A rilanciarla è il gruppo dei Socialisti e Democratici, che ha presentato un emendamento alla relazione sul prossimo bilancio pluriennale dell’UE. L’obiettivo è destinare parte dei proventi delle sanzioni previste dalle nuove leggi sulle piattaforme digitali a un fondo dedicato alla cultura e ai media, denominato AgoraEU. La proposta è attualmente all’esame della commissione bilancio e confluirà nella posizione negoziale del Parlamento in vista dei triloghi con Commissione e Consiglio.
Perché l’UE guarda alle sanzioni digitali come risorsa politica
Secondo i promotori, le grandi piattaforme digitali non incidono solo sulla concorrenza, ma producono effetti strutturali sul pluralismo informativo e sulla qualità del dibattito pubblico. In questo quadro, usare le multe come semplice voce contabile non sarebbe più sufficiente.
L’idea è che le sanzioni inflitte nell’ambito del Digital Services Act, del Digital Markets Act e del regolamento sull’IA possano diventare uno strumento di riequilibrio: se il predominio dei mercati digitali ha indebolito media e cultura, una parte delle risorse generate dalle violazioni potrebbe contribuire a rafforzarli.
Cos’è AgoraEU e perché conta nel nuovo bilancio europeo
AgoraEU è il nuovo programma europeo pensato per sostenere cultura, media e valori democratici, accorpando e ampliando iniziative già esistenti come Creative Europe. La Commissione europea lo ha inserito tra i pilastri del prossimo quadro finanziario pluriennale, ma il livello effettivo delle risorse resta oggetto di negoziato.

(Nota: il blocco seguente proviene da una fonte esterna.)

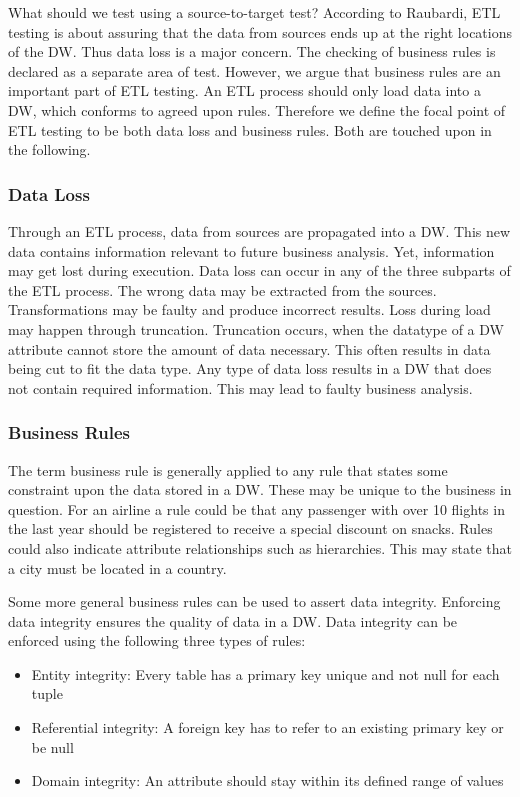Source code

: What should we test using a source-to-target test? According to Raubardi, ETL testing is about assuring that the data from sources ends up at the right locations of the DW. Thus data loss is a major concern. The checking of business rules is declared as a separate area of test. However, we argue that business rules are an important part of ETL testing. An ETL process should only load data into a DW, which conforms to agreed upon rules. Therefore we define the focal point of ETL testing to be both data loss and business rules. Both are touched upon in the following.

\subsubsection{Data Loss}
Through an ETL process, data from sources are propagated into a DW. This new data contains information relevant to future business analysis. Yet, information may get lost during execution. Data loss can occur in any of the three subparts of the ETL process. The wrong data may be extracted from the sources. Transformations may be faulty and produce incorrect results. Loss during load may happen through truncation. Truncation occurs, when the datatype of a DW attribute cannot store the amount of data necessary. This often results in data being cut to fit the data type. Any type of data loss results in a DW that does not contain required information. This may lead to faulty business analysis.

\subsubsection{Business Rules}
The term business rule is generally applied to any rule that states some constraint upon the data stored in a DW. These may be unique to the business in question. For an airline a rule could be  that any passenger with over 10 flights in the last year should be registered to receive a special discount on snacks. Rules could also indicate attribute relationships such as hierarchies. This may state that a city must be located in a country. 

Some more general business rules can be used to assert data integrity. Enforcing data integrity ensures the quality of data in a DW. Data integrity can be enforced using the following three types of rules:

\begin{itemize}
\item Entity integrity: Every table has a primary key unique and not null for each tuple
\item Referential integrity: A foreign key has to refer to an existing primary key or be null
\item Domain integrity: An attribute should stay within its defined range of values
\end{itemize}

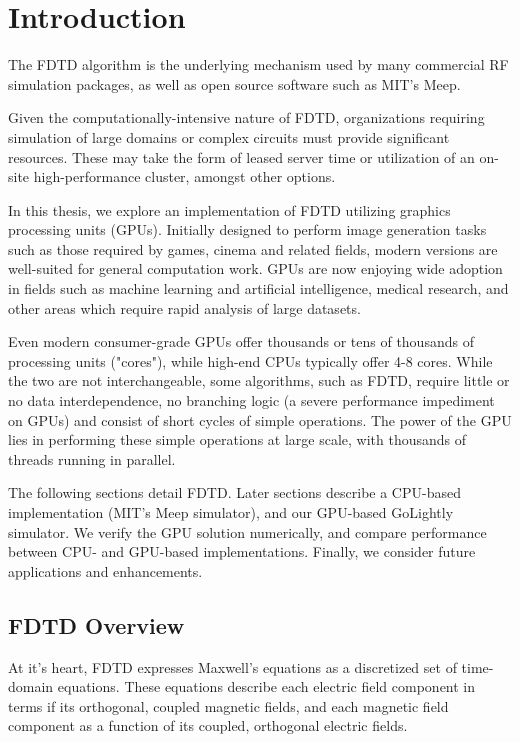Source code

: \chapter{Introduction} \label{ch:introduction}

The FDTD \cite{Yee} algorithm is the underlying mechanism used by many commercial RF simulation packages, as well as open source software such as MIT's Meep\cite{OskooiRo10}. 

Given the computationally-intensive nature of FDTD, organizations requiring simulation of large domains or complex circuits must provide significant resources. These may take the form of leased server time or utilization of an on-site high-performance cluster, amongst other options.

In this thesis, we explore an implementation of FDTD utilizing graphics processing units (GPUs). Initially designed to perform image generation tasks such as those required by games, cinema and related fields, modern versions are well-suited for general computation work. GPUs are now enjoying wide adoption in fields such as machine learning\cite{Raina09largescaledeep} and artificial intelligence\cite{wu2009clustering}, medical research\cite{QIMS1079}, and other areas which require rapid analysis of large datasets.

Even modern consumer-grade GPUs offer thousands or tens of thousands of processing units ("cores"), while high-end CPUs typically offer 4-8 cores. While the two are not interchangeable, some algorithms, such as FDTD, require little or no data interdependence, no branching logic (a severe performance impediment on GPUs) and consist of short cycles of simple operations. The power of the GPU lies in performing these simple operations at large scale, with thousands of threads running in parallel. 

The following sections detail FDTD. Later sections describe a CPU-based implementation (MIT's  Meep simulator), and our GPU-based GoLightly simulator. We verify the GPU solution numerically, and compare performance between CPU- and GPU-based implementations. Finally, we consider future applications and enhancements. 


\section{FDTD Overview}

At it's heart, FDTD expresses Maxwell's equations as a discretized set of time-domain equations\cite{Yee}. These equations describe each electric field component in terms if its orthogonal, coupled magnetic fields, and each magnetic field component as a function of its coupled, orthogonal electric fields.


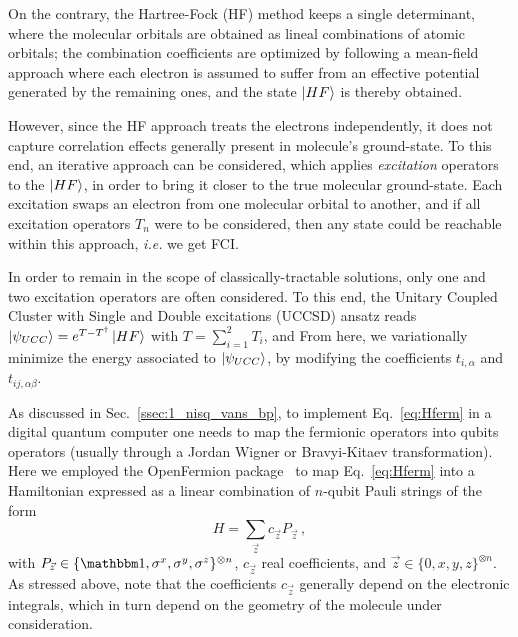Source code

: On the contrary, the Hartree-Fock (HF) method keeps a single determinant, where the molecular orbitals are obtained as lineal combinations of atomic orbitals; the combination coefficients are optimized by following a mean-field approach where each electron is assumed to suffer from an effective potential generated by the remaining ones, and the state $\ket{HF}$ is thereby obtained.

However, since the HF approach treats the electrons independently, it does not capture correlation effects generally present in molecule's ground-state. To this end, an iterative approach can be considered, which applies \textit{excitation} operators to the $\ket{HF}$, in order to bring it closer to the true molecular ground-state. Each excitation swaps an electron from one molecular orbital to another, and if all excitation operators $T_n$ were to be considered, then any state could be reachable within this approach, \textit{i.e.} we get FCI.

In order to remain in the scope of classically-tractable solutions, only one and two excitation operators are often considered. To this end, the Unitary Coupled Cluster with Single and Double excitations (UCCSD) ansatz reads $\ket{\psi_{UCC}} = e^{T-T^\dagger}\ket{HF}$ with
$T = \sum_{i=1}^2 T_i$, and 
From here, we variationally minimize the energy associated to $\ket{\psi_{UCC}}$, by modifying the coefficients $t_{i,\alpha}$ and $t_{ij,\alpha\beta}$.

As discussed in Sec.~\ref{ssec:1_nisq_vans_bp}, to implement Eq.~\ref{eq:Hferm} in a digital quantum computer one needs to map the fermionic operators into qubits operators (usually through a Jordan Wigner or Bravyi-Kitaev transformation). Here we employed the OpenFermion package~\cite{mcclean2019openfermion} to map Eq.~\ref{eq:Hferm} into a Hamiltonian expressed as a linear combination of $n$-qubit Pauli strings of the form
\begin{equation}\label{eq:HfermJW}
    H=\sum_{\vec{z}} c_{\vec{z}} P_{\vec{z}}\,,
\end{equation}
with $P_{\vec{z}}\in\{\id,\sigma^x,\sigma^y,\sigma^z\}^{\otimes n}$, $c_{\vec{z}}$ real coefficients, and $\vec{z}\in\{0,x,y,z\}^{\otimes n}$. As stressed above, note that the coefficients $c_{\vec{z}}$ generally depend on the electronic integrals, which in turn depend on the geometry of the molecule under consideration.

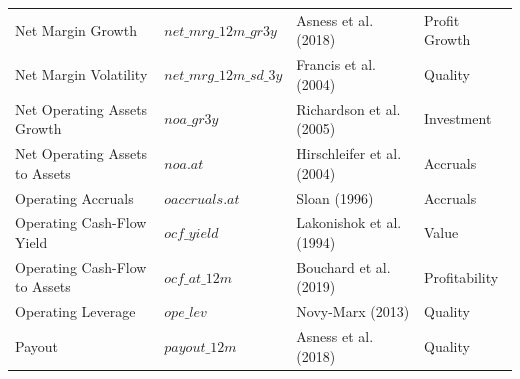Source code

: \documentclass[preprint,12pt,authoryear]{elsarticle}
\begin{document}
\begin{appendices}
\begin{table}[pt]
\begin{tabularx}{\linewidth}{>{\raggedright\arraybackslash}m{3cm}>{\raggedright\arraybackslash}m{3.5cm}>{\raggedright\arraybackslash}m{4cm}>{\raggedright\arraybackslash}m{4cm}}
Net Margin Growth & $net\_mrg\_12m\_gr3y$ & Asness et al. (2018) & Profit Growth \\
Net Margin Volatility & $net\_mrg\_12m\_sd\_3y$ & Francis et al. (2004) & Quality \\
Net Operating Assets Growth  & $noa\_gr3y$ & Richardson et al. (2005) & Investment \\
Net Operating Assets to Assets & $noa.at$ & Hirschleifer et al. (2004) & Accruals \\
Operating Accruals & $oaccruals.at$ & Sloan (1996) & Accruals \\
Operating Cash-Flow Yield & $ocf\_yield$ & Lakonishok et al. (1994) & Value \\
Operating Cash-Flow to Assets & $ocf\_at\_12m$ &  Bouchard et al. (2019) & Profitability \\
Operating Leverage & $ope\_lev$ & Novy-Marx (2013) & Quality \\
Payout & $payout\_12m$ & Asness et al. (2018) & Quality \\
\hline
\end{tabularx}
\label{mostcitedarticles}
\end{table}


\end{appendices}
\end{document}

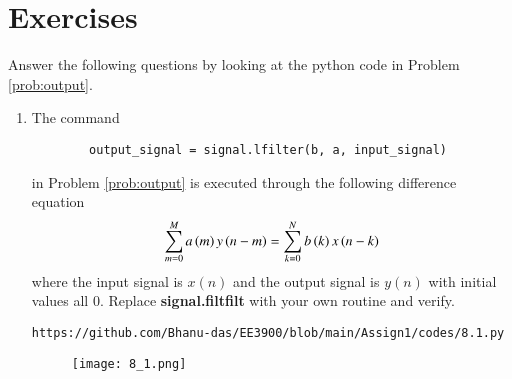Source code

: \documentclass[journal,12pt,twocolumn]{IEEEtran}
\renewcommand\thesection{\arabic{section}}
\begin{document}
\section{Exercises}
Answer the following questions by looking at the python code in Problem \ref{prob:output}.
\begin{enumerate}[label=\thesection.\arabic*]
	\item
	The command
	\begin{lstlisting}
		output_signal = signal.lfilter(b, a, input_signal)
	\end{lstlisting}
	in Problem \ref{prob:output} is executed through the following difference equation
	\begin{equation}
		\label{eq:iir_filter_gen}
		\sum _{m=0}^{M}a\left(m\right)y\left(n-m\right)=\sum _{k=0}^{N}b\left(k\right)x\left(n-k\right)
	\end{equation}
	where the input signal is $x(n)$ and the output signal is $y(n)$ with initial values all 0. Replace
	\textbf{signal.filtfilt} with your own routine and verify.
	\solution 
	\begin{lstlisting}
https://github.com/Bhanu-das/EE3900/blob/main/Assign1/codes/8.1.py
	\end{lstlisting}
	\begin{figure}[!ht]
\centering
\texttt{[image: 8\_1.png]}
\caption{}
\label{fig:8_1}
\end{figure}
	

\end{enumerate}
\end{document}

La proposta dei Socialisti mira a rafforzare AgoraEU senza aumentare direttamente i contributi nazionali, utilizzando invece entrate già generate dalle sanzioni alle grandi piattaforme. Una soluzione che, almeno sul piano politico, cerca di legare causa ed effetto. In pratica chi contribuisce a trasformare il mercato dell’informazione finanzia anche il suo riequilibrio.
Il nodo giuridico: si possono “vincolare” le multe UE?
Dal punto di vista istituzionale, la questione è tutt’altro che semplice. Oggi le multe inflitte dalla Commissione europea confluiscono nel bilancio generale dell’Unione e servono a ridurre il contributo degli Stati membri. Vincolare una parte di queste risorse a uno specifico programma significherebbe cambiare l’impostazione tradizionale delle entrate UE.
Non è un terreno inesplorato, ma resta politicamente sensibile. Il Consiglio e i governi nazionali potrebbero opporsi a una riduzione della flessibilità di bilancio, soprattutto in una fase in cui le priorità europee spaziano dalla difesa alla transizione tecnologica.
Non solo Big Tech. La proposta di una tassa sul gioco online
Nel pacchetto di idee avanzate dai Socialisti rientra anche una possibile tassa europea sul gioco d’azzardo e sulle scommesse online. L’obiettivo sarebbe duplice: creare una nuova risorsa per il bilancio UE e armonizzare un settore oggi regolato in modo molto diverso tra gli Stati membri, contribuendo anche al contrasto del gioco illegale e del mercato nero.
Anche in questo caso si tratta di una proposta ancora preliminare, destinata a scontrarsi con i limiti delle competenze fiscali europee e con le resistenze nazionali.
Cosa può cambiare davvero nei prossimi mesi
Al di là dell’esito finale, la proposta segnala un cambio di approccio. Le grandi leggi digitali europee non vengono più viste solo come strumenti di compliance o concorrenza, ma come parti di una strategia più ampia che collega tecnologia, informazione e democrazia.
Resta da capire se questa visione riuscirà a imporsi nei negoziati sul bilancio. Ma la domanda politica è ormai sul tavolo. Se le piattaforme digitali hanno trasformato profondamente il mercato dell’informazione, ha senso che una parte delle sanzioni serva a sostenere chi produce contenuti, cultura e pluralismo in Europa?